# New here! My muddy pony, Ethan.



## Rissa (Feb 10, 2009)

All I'm good for is horse photos, so I thought I'd make my first post pictures.

My name is Larissa and I'm in SW Indiana.

This is Ethan my who knows what cross I rescued in August. He's my heart. 










Isn't he beautiful? I can't wait till he sheds out.

I know he's a mess but when mud is knee deep I didn't see any point in grooming him out today. I might ride a smidge tomorrow so I'll do it then.




Sarah Ann is my 6 month old Great Dane. Her and Ethan tore it up in the lot for a bit.
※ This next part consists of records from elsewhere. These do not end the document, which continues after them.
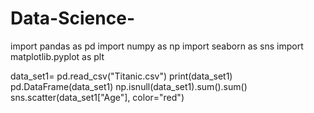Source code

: # Data-Science-

import pandas as pd
import numpy as np 
import seaborn as sns
import matplotlib.pyplot as plt

data_set1= pd.read_csv("Titanic.csv")
print(data_set1)
pd.DataFrame(data_set1)
np.isnull(data_set1).sum().sum()
sns.scatter(data_set1["Age"], color="red")

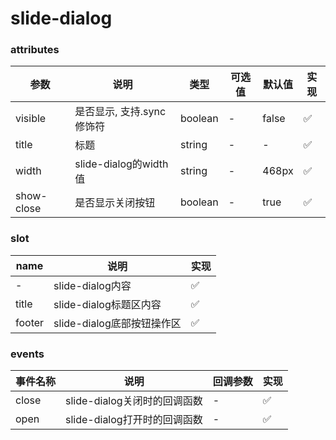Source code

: # slide-dialog

### attributes
| 参数      | 说明          | 类型      | 可选值                           | 默认值  | 实现 |
|---------- |-------------- |---------- |--------------------------------  |-------- |-------- |
| visible | 是否显示, 支持.sync修饰符 | boolean | - | false | ✅ |
| title | 标题 | string | - | - | ✅ |
| width | slide-dialog的width值 | string | - | 468px | ✅ |
| show-close | 是否显示关闭按钮 | boolean | - | true | ✅ |

### slot
| name | 说明 | 实现 |
|---------|--------|--------|
| - | slide-dialog内容 | ✅ |
| title | slide-dialog标题区内容 | ✅ |
| footer | slide-dialog底部按钮操作区 | ✅ |


### events
| 事件名称 | 说明 | 回调参数 | 实现 |
|---------|--------|---------|-------- |
| close | slide-dialog关闭时的回调函数 | - | ✅ |
| open | slide-dialog打开时的回调函数 | - | ✅ |
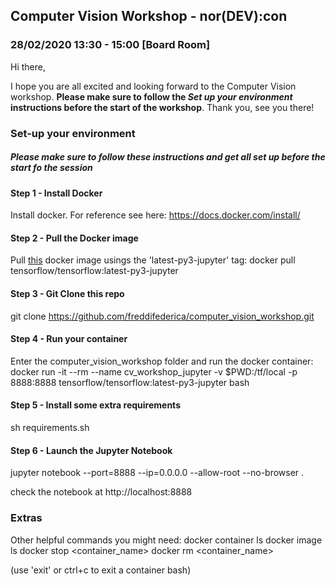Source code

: ## Computer Vision Workshop - nor(DEV):con
### 28/02/2020 13:30 - 15:00  [Board Room]

Hi there,

I hope you are all excited and looking forward to the Computer Vision workshop. **Please make sure to follow the *Set up your environment* instructions before the start of the workshop**. Thank you, see you there!

### Set-up your environment
##### Please make sure to follow these instructions and get all set up **before the start fo the session**

#### Step 1 - Install Docker
Install docker. For reference see here: https://docs.docker.com/install/

#### Step 2 - Pull the Docker image
Pull [this](https://www.tensorflow.org/install/docker) docker image usings the 'latest-py3-jupyter' tag: 
docker pull tensorflow/tensorflow:latest-py3-jupyter

#### Step 3 - Git Clone this repo
git clone https://github.com/freddifederica/computer_vision_workshop.git

#### Step 4 - Run your container 
Enter the computer_vision_workshop folder and run the docker container:
docker run -it --rm --name cv_workshop_jupyter -v $PWD:/tf/local -p 8888:8888 tensorflow/tensorflow:latest-py3-jupyter bash

#### Step 5 - Install some extra requirements
sh requirements.sh

#### Step 6 - Launch the Jupyter Notebook
jupyter notebook --port=8888 --ip=0.0.0.0 --allow-root --no-browser .

check the notebook at http://localhost:8888


### Extras

Other helpful commands you might need:
docker container ls 
docker image ls
docker stop <container_name>
docker rm <container_name>

(use 'exit' or ctrl+c to exit a container bash)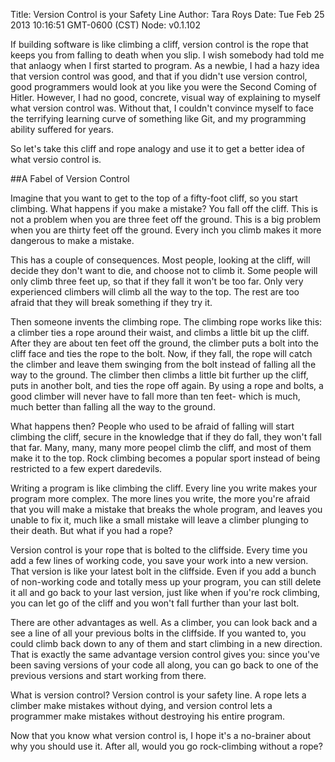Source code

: Title: Version Control is your Safety Line
Author: Tara Roys
Date: Tue Feb 25 2013 10:16:51 GMT-0600 (CST)
Node: v0.1.102

If building software is like climbing a cliff, version control is the rope that keeps you from falling to death when you slip.  I wish somebody had told me that anlaogy when I first started to program. As a newbie, I had a hazy idea that version control was good, and that if you didn't use version control, good programmers would look at you like you were the Second Coming of Hitler.  However, I had no good, concrete, visual way of explaining to myself what version control was.  Without that, I couldn't convince myself to face the terrifying learning curve of something like Git, and my programming ability suffered for years.  

So let's take this cliff and rope analogy and use it to get a better idea of what versio control is.  

##A Fabel of Version Control

Imagine that you want to get to the top of a fifty-foot cliff, so you start climbing.  What happens if you make a mistake?  You fall off the cliff.  This is not a problem when you are three feet off the ground.  This is a big problem when you are thirty feet off the ground.  Every inch you climb makes it more dangerous to make a mistake.
  

This has a couple of consequences.  Most people, looking at the cliff, will decide they don't want to die, and choose not to climb it.  Some people will only climb three feet up, so that if they fall it won't be too far.  Only very experienced climbers will climb all the way to the top.  The rest are too afraid that they will break something if they try it.  

Then someone invents the climbing rope. The climbing rope works like this:  a climber ties a rope around their waist, and climbs a little bit up the cliff. After they are about ten feet off the ground, the climber puts a bolt into the cliff face and ties the rope to the bolt.  Now, if they fall, the rope will catch the climber and leave them swinging from the bolt instead of falling all the way to the ground.  The climber then climbs a little bit further up the cliff, puts in another bolt, and ties the rope off again.  By using a rope and bolts, a good climber will never have to fall more than ten feet- which is much, much better than falling all the way to the ground. 


What happens then?  People who used to be afraid of falling will start climbing the cliff, secure in the knowledge that if they do fall, they won't fall that far.  Many, many, many more peopel climb the cliff, and most of them make it to the top. Rock climbing becomes a popular sport instead of being restricted to a few expert daredevils.    

Writing a program is like climbing the cliff. Every line you write makes your program more complex.  The more lines you write, the more you're afraid that you will make a mistake that breaks the whole program, and leaves you unable to fix it, much like a small mistake will leave a climber plunging to their death.  But what if you had a rope?

Version control is your rope that is bolted to the cliffside.  Every time you add a few lines of working code, you save your work into a new version.  That version is like your latest bolt in the cliffside.  Even if you add a bunch of non-working code and totally mess up your program, you can still delete it all and go back to your last version, just like when if you're rock climbing, you can let go of the cliff and you won't fall further than your last bolt. 

There are other advantages as well.  As a climber, you can look back and a see a line of all your previous bolts in the cliffside.  If you wanted to, you could climb back down to any of them and start climbing in a new direction.  That is exactly the same advantage version control gives you: since you've been saving versions of your code all along, you can go back to one of the previous versions and start working from there.

What is version control?  Version control is your safety line.  A rope lets a climber make mistakes without dying, and version control lets a programmer make mistakes without destroying his entire program.  

Now that you know what version control is, I hope it's a no-brainer about why you should use it.  After all, would you go rock-climbing without a rope?  

   
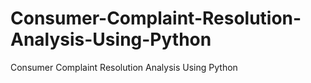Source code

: # Consumer-Complaint-Resolution-Analysis-Using-Python
Consumer Complaint Resolution Analysis Using Python
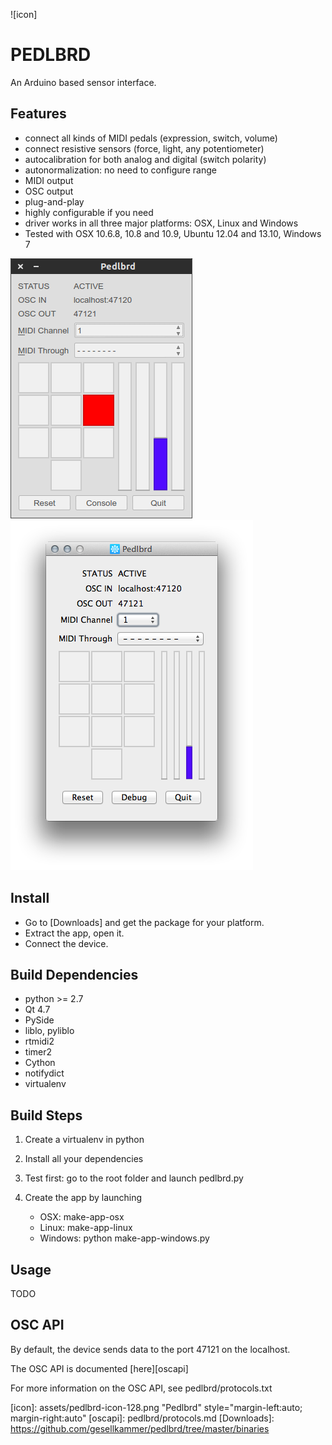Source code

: ![icon]

# PEDLBRD

An Arduino based sensor interface.

## Features

* connect all kinds of MIDI pedals (expression, switch, volume)
* connect resistive sensors (force, light, any potentiometer)
* autocalibration for both analog and digital (switch polarity)
* autonormalization: no need to configure range
* MIDI output 
* OSC output
* plug-and-play
* highly configurable if you need
* driver works in all three major platforms: OSX, Linux and Windows
* Tested with OSX 10.6.8, 10.8 and 10.9, Ubuntu 12.04 and 13.10, Windows 7

![scrn1](extra/images/pedlbrd-scrn1.png)
![scrn2](extra/images/pedlbrd-screen1-osx.png)


## Install

* Go to [Downloads] and get the package for your platform. 
* Extract the app, open it.
* Connect the device. 


## Build Dependencies

* python >= 2.7
* Qt 4.7
* PySide
* liblo, pyliblo
* rtmidi2
* timer2
* Cython
* notifydict
* virtualenv

## Build Steps

1. Create a virtualenv in python
2. Install all your dependencies
3. Test first: go to the root folder and launch pedlbrd.py
4. Create the app by launching

    * OSX: make-app-osx
    * Linux: make-app-linux
    * Windows: python make-app-windows.py

## Usage
TODO

## OSC API

By default, the device sends data to the port 47121 on the localhost.

The OSC API is documented [here][oscapi]

For more information on the OSC API, see pedlbrd/protocols.txt


[icon]: assets/pedlbrd-icon-128.png "Pedlbrd" style="margin-left:auto; margin-right:auto"
[oscapi]: pedlbrd/protocols.md
[Downloads]: https://github.com/gesellkammer/pedlbrd/tree/master/binaries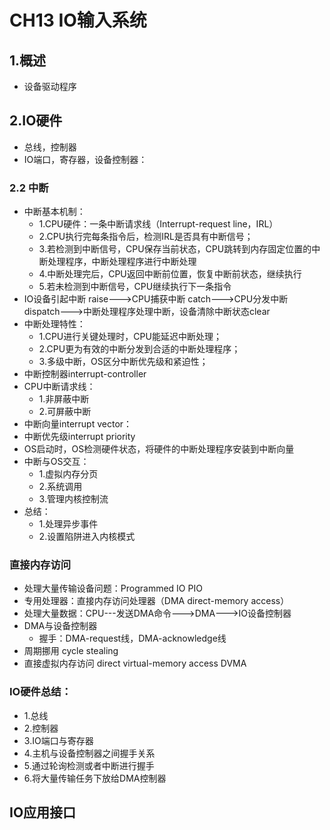 # CH13 IO输入系统

## 1.概述

- 设备驱动程序

## 2.IO硬件

- 总线，控制器
- IO端口，寄存器，设备控制器：

### 2.2 中断

- 中断基本机制：
  - 1.CPU硬件：一条中断请求线（Interrupt-request line，IRL）
  - 2.CPU执行完每条指令后，检测IRL是否具有中断信号；
  - 3.若检测到中断信号，CPU保存当前状态，CPU跳转到内存固定位置的中断处理程序，中断处理程序进行中断处理
  - 4.中断处理完后，CPU返回中断前位置，恢复中断前状态，继续执行
  - 5.若未检测到中断信号，CPU继续执行下一条指令
- IO设备引起中断 raise--->CPU捕获中断 catch--->CPU分发中断dispatch--->中断处理程序处理中断，设备清除中断状态clear
- 中断处理特性：
  - 1.CPU进行关键处理时，CPU能延迟中断处理；
  - 2.CPU更为有效的中断分发到合适的中断处理程序；
  - 3.多级中断，OS区分中断优先级和紧迫性；
- 中断控制器interrupt-controller
- CPU中断请求线：
  - 1.非屏蔽中断
  - 2.可屏蔽中断
- 中断向量interrupt vector：
- 中断优先级interrupt priority
- OS启动时，OS检测硬件状态，将硬件的中断处理程序安装到中断向量
- 中断与OS交互：
  - 1.虚拟内存分页
  - 2.系统调用
  - 3.管理内核控制流
- 总结：
  - 1.处理异步事件
  - 2.设置陷阱进入内核模式

### 直接内存访问

- 处理大量传输设备问题：Programmed IO PIO
- 专用处理器：直接内存访问处理器（DMA direct-memory access）
- 处理大量数据：CPU---发送DMA命令--->DMA--->IO设备控制器
- DMA与设备控制器
  - 握手：DMA-request线，DMA-acknowledge线
- 周期挪用 cycle stealing
- 直接虚拟内存访问 direct virtual-memory access DVMA

### IO硬件总结：

- 1.总线
- 2.控制器
- 3.IO端口与寄存器
- 4.主机与设备控制器之间握手关系
- 5.通过轮询检测或者中断进行握手
- 6.将大量传输任务下放给DMA控制器

## IO应用接口

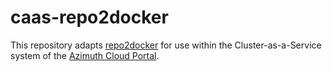 # caas-repo2docker

This repository adapts [repo2docker](https://repo2docker.readthedocs.io) for use within the 
Cluster-as-a-Service system of the [Azimuth Cloud Portal](https://github.com/stackhpc/azimuth).


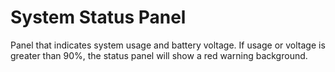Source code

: # System Status Panel
Panel that indicates system usage and battery voltage. If usage or voltage is greater than 90%, the status panel will show a red warning background.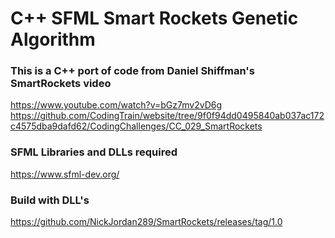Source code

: # C++ SFML Smart Rockets Genetic Algorithm

### This is a C++ port of code from Daniel Shiffman's SmartRockets video
https://www.youtube.com/watch?v=bGz7mv2vD6g
https://github.com/CodingTrain/website/tree/9f0f94dd0495840ab037ac172c4575dba9dafd62/CodingChallenges/CC_029_SmartRockets

### SFML Libraries and DLLs required
https://www.sfml-dev.org/

### Build with DLL's
https://github.com/NickJordan289/SmartRockets/releases/tag/1.0
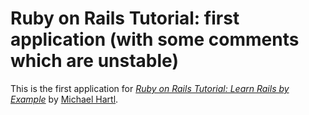 # Ruby on Rails Tutorial: first application (with some comments which are unstable)

This is the first application for
[*Ruby on Rails Tutorial: Learn Rails by Example*](http://railstutorial.org/) 
by [Michael Hartl](http://michaelhartl.com/).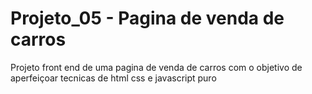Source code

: # Projeto_05 - Pagina de venda de carros
Projeto front end de uma pagina de venda de carros com o objetivo de aperfeiçoar tecnicas de html css e javascript puro

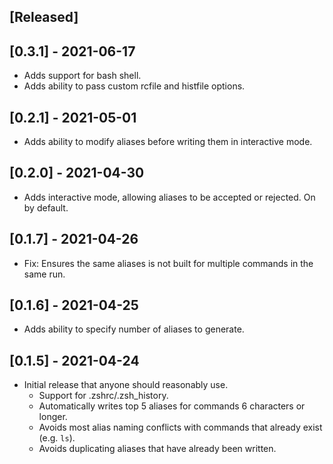 ## [Released]

## [0.3.1] - 2021-06-17
- Adds support for bash shell.
- Adds ability to pass custom rcfile and histfile options.

## [0.2.1] - 2021-05-01
- Adds ability to modify aliases before writing them in interactive mode.

## [0.2.0] - 2021-04-30
- Adds interactive mode, allowing aliases to be accepted or rejected. On by
default.

## [0.1.7] - 2021-04-26
- Fix: Ensures the same aliases is not built for multiple commands in the same run.

## [0.1.6] - 2021-04-25
- Adds ability to specify number of aliases to generate.

## [0.1.5] - 2021-04-24

- Initial release that anyone should reasonably use.
    - Support for .zshrc/.zsh_history.
    - Automatically writes top 5 aliases for commands 6 characters or longer.
    - Avoids most alias naming conflicts with commands that already exist (e.g. `ls`).
    - Avoids duplicating aliases that have already been written.
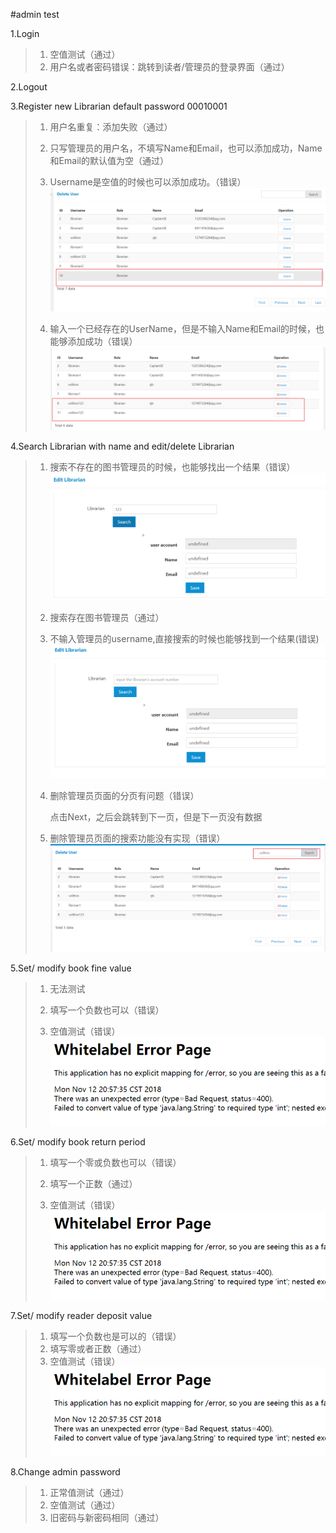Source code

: #admin test

1.Login

> 1. 空值测试（通过）
> 2. 用户名或者密码错误：跳转到读者/管理员的登录界面（通过）

2.Logout

>

3.Register new Librarian  default password 00010001

> 1. 用户名重复：添加失败（通过）
>
> 2. 只写管理员的用户名，不填写Name和Email，也可以添加成功，Name和Email的默认值为空（通过）
>
> 3. Username是空值的时候也可以添加成功。（错误）![1542025859196](figure\1542025859196.png)
>
> 4. 输入一个已经存在的UserName，但是不输入Name和Email的时候，也能够添加成功（错误）![1542026320995](figure\1542026320995.png)
>

4.Search Librarian with name and edit/delete Librarian 

> 1. 搜索不存在的图书管理员的时候，也能够找出一个结果（错误）![1542026035516](figure\1542026035516.png)
>
> 2. 搜索存在图书管理员（通过）
>
> 3. 不输入管理员的username,直接搜索的时候也能够找到一个结果(错误)![1542026464331](figure\1542026464331.png)
>
> 4. 删除管理员页面的分页有问题（错误）
>
>    点击Next，之后会跳转到下一页，但是下一页没有数据
>
> 5. 删除管理员页面的搜索功能没有实现（错误）![1542026730494](figure\1542026730494.png)

5.Set/ modify book fine value

> 1. 无法测试
>
> 2. 填写一个负数也可以（错误）
>
> 3. 空值测试（错误）![1542027485980](figure\1542027485980.png)
>

6.Set/ modify book return period

> 1. 填写一个零或负数也可以（错误）
>
> 2. 填写一个正数（通过）
>
> 3. 空值测试（错误）![1542027476572](figure\1542027476572.png)
>

7.Set/ modify reader deposit value

> 1. 填写一个负数也是可以的（错误）
> 2. 填写零或者正数（通过）
> 3. 空值测试（错误）![1542027515623](figure\1542027515623.png)

8.Change admin password

> 1. 正常值测试（通过）
> 2. 空值测试（通过）
> 3. 旧密码与新密码相同（通过）

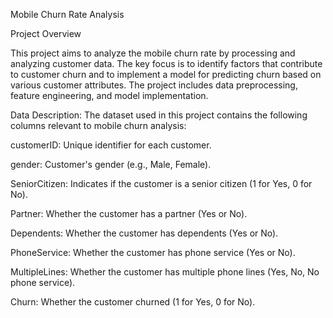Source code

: Mobile Churn Rate Analysis

Project Overview

This project aims to analyze the mobile churn rate by processing and analyzing customer data. The key focus is to identify factors that contribute to customer churn and to implement a model for predicting churn based on various customer attributes. The project includes data preprocessing, feature engineering, and model implementation.

Data Description:
The dataset used in this project contains the following columns relevant to mobile churn analysis:

customerID: Unique identifier for each customer.

gender: Customer's gender (e.g., Male, Female).

SeniorCitizen: Indicates if the customer is a senior citizen (1 for Yes, 0 for No).

Partner: Whether the customer has a partner (Yes or No).

Dependents: Whether the customer has dependents (Yes or No).

PhoneService: Whether the customer has phone service (Yes or No).

MultipleLines: Whether the customer has multiple phone lines (Yes, No, No phone service).

Churn: Whether the customer churned (1 for Yes, 0 for No).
I love this photo because of what he was doing. He was snorting and blowing out his nose. Like he was telling every blade of grass in that lot he was the boss.























Speed demon. 









I can't wait till it dries out again. There is some back roads that are long and straight and dirt. Last summer I'd just let 'em go and we'd fly. I loved it!

<3


----------



## Dumas'_Grrrl (Apr 2, 2008)

Welcome to the forum!!!!

Great action shots!!! I'd love to have a camera that was better at those speed shots!!!

Now Ethan......Well, he's just not that into you and I'm thinking he needs to come hang out with me! *beginning of evil plot to horse nap that darling mud ball*

He's actually quite handsome, I can't wait to see spring pics with him all slicked out!!!

Thanks for sharing!!!!


----------



## Rissa (Feb 10, 2009)

Dumas'_Grrrl said:


> Welcome to the forum!!!!
> 
> Great action shots!!! I'd love to have a camera that was better at those speed shots!!!
> 
> ...



Thank you so much for the welcome. This place is cute! I love the layout. Ethan is such a charmer, people who don't even like horses (my boyfriend) even like Ethan. He's SUCH a ham.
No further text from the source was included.